私はタスク管理、スケジュール管理が苦手である。
幼少のころは、夏休みの課題は最終日に泣きながらやる。
学生時代の試験勉強も、テストぎりぎりに詰め込む。
社会人になってからも、タスクの締切日が近づいてきたらようやく手を付ける。
共有するスケジュールも、「作るように言われたから形だけ作っている」という意識が抜けなかった。
これまでは、タスク管理・スケジュール管理は「なんとなく」で何とかなってきた。
というよりも、何とかなってしまってきた。
組織の中で生活するうえで、タスク管理・スケジュール管理は必須の技能の一つであり、「なんとなく」では通用しなくなることが容易に想像できる。
当記事では、『発達障害の僕らが生き抜くための「紙1枚」仕事術』(小鳥遊 著)に記載されていた、タスク管理の手法『タスク詳細シート』を実際に1週間ほど実行してみて、即座に私が感じたこと、明らかになった今後の課題について紹介する。
この記事で記載する内容は、小鳥遊氏が該当書で紹介されているタスク管理の手法を実行した、私自身の意見に留める。
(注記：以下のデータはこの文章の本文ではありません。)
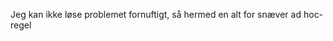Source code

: 




















































































































































































































































































































































































































































































































Jeg kan ikke løse problemet fornuftigt, så hermed en alt for snæver ad hoc-regel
具体的な手法に関しては、是非とも『発達障害の僕らが生き抜くための「紙1枚」仕事術』(小鳥遊 著)をお手元にとり、実際に読むことで知っていただきたい。
該当書タイトルには『発達障害』というワードが含まれているが、私自身は医師から発達障害という診断を受けたわけではない。ただ、私の特性とADHDの特性の間に共通点があることを実感している。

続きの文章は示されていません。